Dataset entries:
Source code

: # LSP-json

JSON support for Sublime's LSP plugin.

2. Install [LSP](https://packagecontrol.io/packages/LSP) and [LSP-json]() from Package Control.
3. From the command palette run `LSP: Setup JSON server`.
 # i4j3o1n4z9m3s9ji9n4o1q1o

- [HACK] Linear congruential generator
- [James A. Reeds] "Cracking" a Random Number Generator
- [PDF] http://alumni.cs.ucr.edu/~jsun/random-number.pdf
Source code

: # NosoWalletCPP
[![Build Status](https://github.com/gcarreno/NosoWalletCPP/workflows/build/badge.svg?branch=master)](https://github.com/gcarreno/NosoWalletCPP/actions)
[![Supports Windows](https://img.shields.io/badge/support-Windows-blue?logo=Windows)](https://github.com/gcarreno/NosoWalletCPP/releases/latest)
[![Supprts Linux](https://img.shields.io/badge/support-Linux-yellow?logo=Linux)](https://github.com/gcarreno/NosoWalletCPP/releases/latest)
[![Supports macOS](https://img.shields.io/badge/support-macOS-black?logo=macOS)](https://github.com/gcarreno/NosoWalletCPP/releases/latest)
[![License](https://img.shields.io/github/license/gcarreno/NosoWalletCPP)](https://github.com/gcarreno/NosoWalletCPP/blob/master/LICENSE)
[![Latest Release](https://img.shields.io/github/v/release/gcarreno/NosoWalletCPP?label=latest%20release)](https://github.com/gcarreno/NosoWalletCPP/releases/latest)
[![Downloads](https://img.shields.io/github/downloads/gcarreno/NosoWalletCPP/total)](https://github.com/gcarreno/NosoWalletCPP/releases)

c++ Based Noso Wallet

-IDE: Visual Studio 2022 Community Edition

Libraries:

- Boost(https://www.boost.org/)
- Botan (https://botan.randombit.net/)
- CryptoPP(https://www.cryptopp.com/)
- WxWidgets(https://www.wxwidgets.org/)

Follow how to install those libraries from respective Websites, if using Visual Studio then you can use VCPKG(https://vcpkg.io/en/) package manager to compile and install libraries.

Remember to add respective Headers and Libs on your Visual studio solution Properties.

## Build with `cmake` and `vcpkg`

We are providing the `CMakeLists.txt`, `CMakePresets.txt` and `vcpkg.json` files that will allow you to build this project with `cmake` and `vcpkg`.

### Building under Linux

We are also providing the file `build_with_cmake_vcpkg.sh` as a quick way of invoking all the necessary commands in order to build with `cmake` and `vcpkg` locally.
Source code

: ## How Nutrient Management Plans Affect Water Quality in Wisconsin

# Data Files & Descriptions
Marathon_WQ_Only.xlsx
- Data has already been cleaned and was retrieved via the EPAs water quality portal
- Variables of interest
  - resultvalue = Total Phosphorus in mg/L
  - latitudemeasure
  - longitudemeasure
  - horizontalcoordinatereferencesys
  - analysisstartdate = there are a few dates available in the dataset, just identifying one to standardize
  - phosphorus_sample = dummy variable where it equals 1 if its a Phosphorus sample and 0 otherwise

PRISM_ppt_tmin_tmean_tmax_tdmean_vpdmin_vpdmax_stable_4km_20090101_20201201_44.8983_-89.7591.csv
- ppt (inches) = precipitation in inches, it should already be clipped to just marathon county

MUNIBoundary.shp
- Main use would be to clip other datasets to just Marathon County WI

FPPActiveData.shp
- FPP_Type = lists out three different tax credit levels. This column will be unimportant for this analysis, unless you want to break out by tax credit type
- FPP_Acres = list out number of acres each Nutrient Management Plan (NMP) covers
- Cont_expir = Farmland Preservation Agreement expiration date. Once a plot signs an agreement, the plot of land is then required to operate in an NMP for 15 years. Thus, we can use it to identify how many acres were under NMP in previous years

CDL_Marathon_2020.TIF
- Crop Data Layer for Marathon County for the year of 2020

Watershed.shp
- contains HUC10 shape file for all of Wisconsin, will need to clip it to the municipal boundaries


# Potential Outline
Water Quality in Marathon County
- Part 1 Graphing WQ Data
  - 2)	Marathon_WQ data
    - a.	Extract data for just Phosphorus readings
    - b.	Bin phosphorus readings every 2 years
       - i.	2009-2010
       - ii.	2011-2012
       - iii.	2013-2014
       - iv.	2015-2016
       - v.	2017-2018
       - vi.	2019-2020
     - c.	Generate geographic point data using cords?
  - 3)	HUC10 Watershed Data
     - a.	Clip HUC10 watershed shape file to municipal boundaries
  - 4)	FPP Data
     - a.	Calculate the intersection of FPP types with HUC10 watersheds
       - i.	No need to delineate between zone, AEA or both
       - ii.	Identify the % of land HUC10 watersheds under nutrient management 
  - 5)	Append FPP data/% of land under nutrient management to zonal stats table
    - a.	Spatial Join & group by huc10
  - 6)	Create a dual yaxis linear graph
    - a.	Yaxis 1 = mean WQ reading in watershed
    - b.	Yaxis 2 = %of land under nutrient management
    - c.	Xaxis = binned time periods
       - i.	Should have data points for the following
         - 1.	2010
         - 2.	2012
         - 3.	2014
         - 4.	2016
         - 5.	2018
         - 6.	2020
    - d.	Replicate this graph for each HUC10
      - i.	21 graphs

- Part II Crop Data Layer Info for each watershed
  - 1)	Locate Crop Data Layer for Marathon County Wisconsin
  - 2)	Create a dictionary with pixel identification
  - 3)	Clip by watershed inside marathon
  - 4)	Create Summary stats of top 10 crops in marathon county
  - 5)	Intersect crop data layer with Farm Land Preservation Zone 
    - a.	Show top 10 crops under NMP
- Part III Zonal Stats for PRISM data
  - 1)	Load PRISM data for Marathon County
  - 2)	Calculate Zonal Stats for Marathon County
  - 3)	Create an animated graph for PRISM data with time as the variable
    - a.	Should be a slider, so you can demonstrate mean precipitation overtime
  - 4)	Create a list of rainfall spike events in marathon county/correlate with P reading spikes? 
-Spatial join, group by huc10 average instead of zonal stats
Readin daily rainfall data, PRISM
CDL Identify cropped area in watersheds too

==

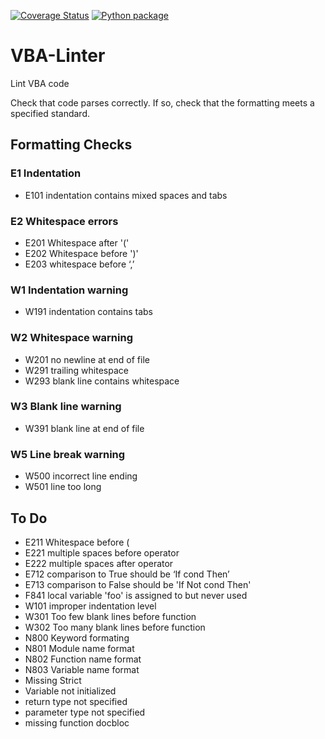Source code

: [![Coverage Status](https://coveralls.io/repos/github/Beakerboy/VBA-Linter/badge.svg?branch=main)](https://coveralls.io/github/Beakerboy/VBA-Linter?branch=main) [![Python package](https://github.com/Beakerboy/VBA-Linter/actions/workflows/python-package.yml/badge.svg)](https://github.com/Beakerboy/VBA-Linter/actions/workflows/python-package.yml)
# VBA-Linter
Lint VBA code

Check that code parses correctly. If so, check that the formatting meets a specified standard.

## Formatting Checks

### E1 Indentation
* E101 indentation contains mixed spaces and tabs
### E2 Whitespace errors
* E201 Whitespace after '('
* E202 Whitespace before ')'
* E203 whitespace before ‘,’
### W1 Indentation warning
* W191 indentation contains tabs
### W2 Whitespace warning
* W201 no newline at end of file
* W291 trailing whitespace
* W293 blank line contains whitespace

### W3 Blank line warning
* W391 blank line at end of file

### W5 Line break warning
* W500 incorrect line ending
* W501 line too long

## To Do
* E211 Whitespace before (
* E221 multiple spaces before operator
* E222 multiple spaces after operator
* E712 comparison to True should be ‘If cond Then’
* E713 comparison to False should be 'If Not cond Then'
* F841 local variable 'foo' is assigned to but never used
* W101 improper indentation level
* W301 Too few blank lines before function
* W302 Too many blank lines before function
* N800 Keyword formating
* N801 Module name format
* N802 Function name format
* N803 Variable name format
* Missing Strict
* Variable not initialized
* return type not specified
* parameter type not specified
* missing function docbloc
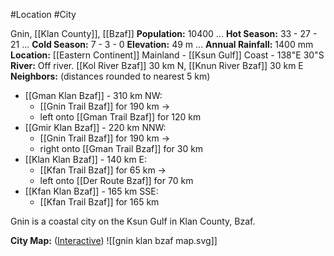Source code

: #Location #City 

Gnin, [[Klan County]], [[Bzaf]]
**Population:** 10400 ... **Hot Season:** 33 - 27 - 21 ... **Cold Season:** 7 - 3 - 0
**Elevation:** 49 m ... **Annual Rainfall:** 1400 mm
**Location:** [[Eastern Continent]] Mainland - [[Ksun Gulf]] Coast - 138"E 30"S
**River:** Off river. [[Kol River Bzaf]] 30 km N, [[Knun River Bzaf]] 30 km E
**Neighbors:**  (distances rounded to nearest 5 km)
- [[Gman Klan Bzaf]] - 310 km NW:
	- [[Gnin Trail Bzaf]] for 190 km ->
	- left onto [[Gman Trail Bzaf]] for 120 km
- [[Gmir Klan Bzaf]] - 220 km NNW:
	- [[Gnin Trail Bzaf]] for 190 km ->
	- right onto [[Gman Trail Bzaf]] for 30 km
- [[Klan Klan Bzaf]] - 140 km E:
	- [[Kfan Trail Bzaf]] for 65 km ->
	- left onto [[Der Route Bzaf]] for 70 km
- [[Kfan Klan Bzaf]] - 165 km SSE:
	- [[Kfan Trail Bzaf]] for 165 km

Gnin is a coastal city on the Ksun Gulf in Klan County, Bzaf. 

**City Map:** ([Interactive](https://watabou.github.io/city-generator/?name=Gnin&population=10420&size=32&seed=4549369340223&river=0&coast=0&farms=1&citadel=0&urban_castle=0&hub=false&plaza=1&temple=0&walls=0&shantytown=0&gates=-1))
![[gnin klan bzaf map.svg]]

...

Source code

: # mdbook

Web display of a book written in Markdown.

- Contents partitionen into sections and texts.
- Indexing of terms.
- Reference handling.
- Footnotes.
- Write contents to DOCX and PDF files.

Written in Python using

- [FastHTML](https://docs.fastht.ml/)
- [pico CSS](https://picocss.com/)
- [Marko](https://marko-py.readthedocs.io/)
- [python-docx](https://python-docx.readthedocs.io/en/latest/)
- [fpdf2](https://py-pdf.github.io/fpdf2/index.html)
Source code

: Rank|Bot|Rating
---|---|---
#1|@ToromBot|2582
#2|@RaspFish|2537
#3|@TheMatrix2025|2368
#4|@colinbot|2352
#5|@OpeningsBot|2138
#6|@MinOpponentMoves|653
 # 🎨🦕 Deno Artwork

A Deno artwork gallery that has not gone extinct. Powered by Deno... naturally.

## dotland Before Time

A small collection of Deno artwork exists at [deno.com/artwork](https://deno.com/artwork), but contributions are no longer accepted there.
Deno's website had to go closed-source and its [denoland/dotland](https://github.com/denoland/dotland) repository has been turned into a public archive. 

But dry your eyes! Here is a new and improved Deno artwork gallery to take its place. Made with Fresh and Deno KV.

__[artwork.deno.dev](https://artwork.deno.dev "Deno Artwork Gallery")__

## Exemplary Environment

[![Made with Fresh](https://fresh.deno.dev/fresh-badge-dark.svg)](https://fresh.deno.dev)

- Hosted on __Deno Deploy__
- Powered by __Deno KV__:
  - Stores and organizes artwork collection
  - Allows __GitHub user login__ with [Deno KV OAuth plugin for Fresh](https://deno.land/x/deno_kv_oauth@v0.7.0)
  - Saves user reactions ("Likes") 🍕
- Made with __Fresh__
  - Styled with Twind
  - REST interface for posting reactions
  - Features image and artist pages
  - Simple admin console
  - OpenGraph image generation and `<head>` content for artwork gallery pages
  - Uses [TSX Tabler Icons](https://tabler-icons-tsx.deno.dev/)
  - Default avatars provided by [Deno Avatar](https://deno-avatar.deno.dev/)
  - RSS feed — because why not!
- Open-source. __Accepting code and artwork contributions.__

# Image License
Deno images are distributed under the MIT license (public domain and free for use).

Activity =>
Please state how many lines of the records hold the word "multiple", and write nothing but that number.

Exercise response =>
2